[[ ENTRIES SUPPLIED open ]]

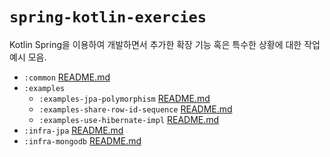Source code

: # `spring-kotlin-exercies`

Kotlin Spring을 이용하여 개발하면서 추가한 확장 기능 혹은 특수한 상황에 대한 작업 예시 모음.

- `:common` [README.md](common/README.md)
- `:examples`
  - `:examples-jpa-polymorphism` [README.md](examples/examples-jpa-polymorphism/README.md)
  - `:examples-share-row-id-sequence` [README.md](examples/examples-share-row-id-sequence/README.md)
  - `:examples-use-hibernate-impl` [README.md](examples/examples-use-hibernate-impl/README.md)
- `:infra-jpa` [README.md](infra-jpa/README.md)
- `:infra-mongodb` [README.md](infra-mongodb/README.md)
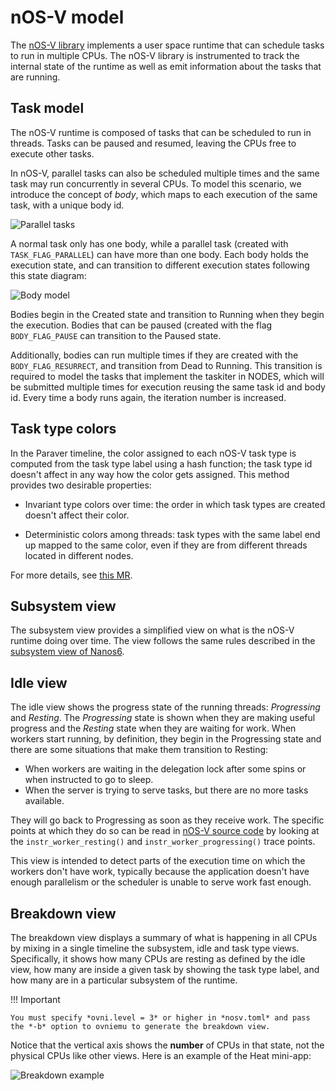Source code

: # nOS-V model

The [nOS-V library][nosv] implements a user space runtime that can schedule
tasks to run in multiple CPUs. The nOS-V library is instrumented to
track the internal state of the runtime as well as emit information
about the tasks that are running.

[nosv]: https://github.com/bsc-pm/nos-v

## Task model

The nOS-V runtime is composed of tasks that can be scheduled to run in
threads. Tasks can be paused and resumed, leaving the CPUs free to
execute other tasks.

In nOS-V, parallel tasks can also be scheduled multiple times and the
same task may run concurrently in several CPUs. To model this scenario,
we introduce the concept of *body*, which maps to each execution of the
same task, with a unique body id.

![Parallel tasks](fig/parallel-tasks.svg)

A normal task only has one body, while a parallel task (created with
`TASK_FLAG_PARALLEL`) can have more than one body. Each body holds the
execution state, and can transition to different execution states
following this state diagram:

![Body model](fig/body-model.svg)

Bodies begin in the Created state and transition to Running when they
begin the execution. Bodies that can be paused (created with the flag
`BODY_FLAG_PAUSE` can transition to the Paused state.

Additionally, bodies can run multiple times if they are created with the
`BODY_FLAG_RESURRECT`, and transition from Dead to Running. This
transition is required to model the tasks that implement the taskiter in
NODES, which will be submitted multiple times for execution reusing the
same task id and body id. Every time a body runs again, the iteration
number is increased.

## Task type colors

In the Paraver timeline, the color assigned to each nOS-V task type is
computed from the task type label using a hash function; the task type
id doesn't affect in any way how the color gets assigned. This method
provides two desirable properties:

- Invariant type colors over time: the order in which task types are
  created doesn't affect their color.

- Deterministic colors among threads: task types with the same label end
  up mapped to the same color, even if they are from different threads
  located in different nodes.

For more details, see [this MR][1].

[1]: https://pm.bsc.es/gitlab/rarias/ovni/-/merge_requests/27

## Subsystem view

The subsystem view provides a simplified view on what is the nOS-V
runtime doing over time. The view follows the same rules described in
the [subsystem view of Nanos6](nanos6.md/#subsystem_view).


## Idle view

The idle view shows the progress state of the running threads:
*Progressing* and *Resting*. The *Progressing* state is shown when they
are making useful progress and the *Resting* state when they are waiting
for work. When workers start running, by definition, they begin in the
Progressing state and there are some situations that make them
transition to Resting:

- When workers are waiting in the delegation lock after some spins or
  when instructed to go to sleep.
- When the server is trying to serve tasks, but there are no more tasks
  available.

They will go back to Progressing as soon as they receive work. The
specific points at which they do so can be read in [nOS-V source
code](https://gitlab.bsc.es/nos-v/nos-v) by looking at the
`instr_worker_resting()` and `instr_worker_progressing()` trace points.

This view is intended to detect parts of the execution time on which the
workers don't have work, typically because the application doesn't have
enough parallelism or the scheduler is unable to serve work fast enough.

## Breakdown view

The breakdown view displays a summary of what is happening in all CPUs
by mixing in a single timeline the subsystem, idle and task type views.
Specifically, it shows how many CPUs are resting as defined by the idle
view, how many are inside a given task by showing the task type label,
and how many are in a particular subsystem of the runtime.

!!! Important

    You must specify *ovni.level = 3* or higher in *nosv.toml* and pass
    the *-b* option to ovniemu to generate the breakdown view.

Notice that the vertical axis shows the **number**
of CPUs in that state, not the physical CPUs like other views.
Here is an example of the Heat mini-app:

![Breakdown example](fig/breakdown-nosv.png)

[[ ENTRIES SUPPLIED closed ]]

YOUR TASK - Copy every entry exactly; drop the pictures.

ANSWER SECTION -
Source code

: # `spring-kotlin-exercies`

Kotlin Spring을 이용하여 개발하면서 추가한 확장 기능 혹은 특수한 상황에 대한 작업 예시 모음.

- `:common` [README.md](common/README.md)
- `:examples`
  - `:examples-jpa-polymorphism` [README.md](examples/examples-jpa-polymorphism/README.md)
  - `:examples-share-row-id-sequence` [README.md](examples/examples-share-row-id-sequence/README.md)
  - `:examples-use-hibernate-impl` [README.md](examples/examples-use-hibernate-impl/README.md)
- `:infra-jpa` [README.md](infra-jpa/README.md)
- `:infra-mongodb` [README.md](infra-mongodb/README.md)
Source code

: # nOS-V model

The [nOS-V library][nosv] implements a user space runtime that can schedule
tasks to run in multiple CPUs. The nOS-V library is instrumented to
track the internal state of the runtime as well as emit information
about the tasks that are running.

[nosv]: https://github.com/bsc-pm/nos-v

## Task model

The nOS-V runtime is composed of tasks that can be scheduled to run in
threads. Tasks can be paused and resumed, leaving the CPUs free to
execute other tasks.

In nOS-V, parallel tasks can also be scheduled multiple times and the
same task may run concurrently in several CPUs. To model this scenario,
we introduce the concept of *body*, which maps to each execution of the
same task, with a unique body id.

![Parallel tasks](fig/parallel-tasks.svg)

A normal task only has one body, while a parallel task (created with
`TASK_FLAG_PARALLEL`) can have more than one body. Each body holds the
execution state, and can transition to different execution states
following this state diagram:

![Body model](fig/body-model.svg)

Bodies begin in the Created state and transition to Running when they
begin the execution. Bodies that can be paused (created with the flag
`BODY_FLAG_PAUSE` can transition to the Paused state.

Additionally, bodies can run multiple times if they are created with the
`BODY_FLAG_RESURRECT`, and transition from Dead to Running. This
transition is required to model the tasks that implement the taskiter in
NODES, which will be submitted multiple times for execution reusing the
same task id and body id. Every time a body runs again, the iteration
number is increased.

## Task type colors

In the Paraver timeline, the color assigned to each nOS-V task type is
computed from the task type label using a hash function; the task type
id doesn't affect in any way how the color gets assigned. This method
provides two desirable properties:

- Invariant type colors over time: the order in which task types are
  created doesn't affect their color.

- Deterministic colors among threads: task types with the same label end
  up mapped to the same color, even if they are from different threads
  located in different nodes.

For more details, see [this MR][1].

[1]: https://pm.bsc.es/gitlab/rarias/ovni/-/merge_requests/27

## Subsystem view

The subsystem view provides a simplified view on what is the nOS-V
runtime doing over time. The view follows the same rules described in
the [subsystem view of Nanos6](nanos6.md/#subsystem_view).


## Idle view

The idle view shows the progress state of the running threads:
*Progressing* and *Resting*. The *Progressing* state is shown when they
are making useful progress and the *Resting* state when they are waiting
for work. When workers start running, by definition, they begin in the
Progressing state and there are some situations that make them
transition to Resting:

- When workers are waiting in the delegation lock after some spins or
  when instructed to go to sleep.
- When the server is trying to serve tasks, but there are no more tasks
  available.

They will go back to Progressing as soon as they receive work. The
specific points at which they do so can be read in [nOS-V source
code](https://gitlab.bsc.es/nos-v/nos-v) by looking at the
`instr_worker_resting()` and `instr_worker_progressing()` trace points.

This view is intended to detect parts of the execution time on which the
workers don't have work, typically because the application doesn't have
enough parallelism or the scheduler is unable to serve work fast enough.

## Breakdown view

The breakdown view displays a summary of what is happening in all CPUs
by mixing in a single timeline the subsystem, idle and task type views.
Specifically, it shows how many CPUs are resting as defined by the idle
view, how many are inside a given task by showing the task type label,
and how many are in a particular subsystem of the runtime.

!!! Important

    You must specify *ovni.level = 3* or higher in *nosv.toml* and pass
    the *-b* option to ovniemu to generate the breakdown view.

Notice that the vertical axis shows the **number**
of CPUs in that state, not the physical CPUs like other views.
Here is an example of the Heat mini-app:

![Breakdown example](fig/breakdown-nosv.png)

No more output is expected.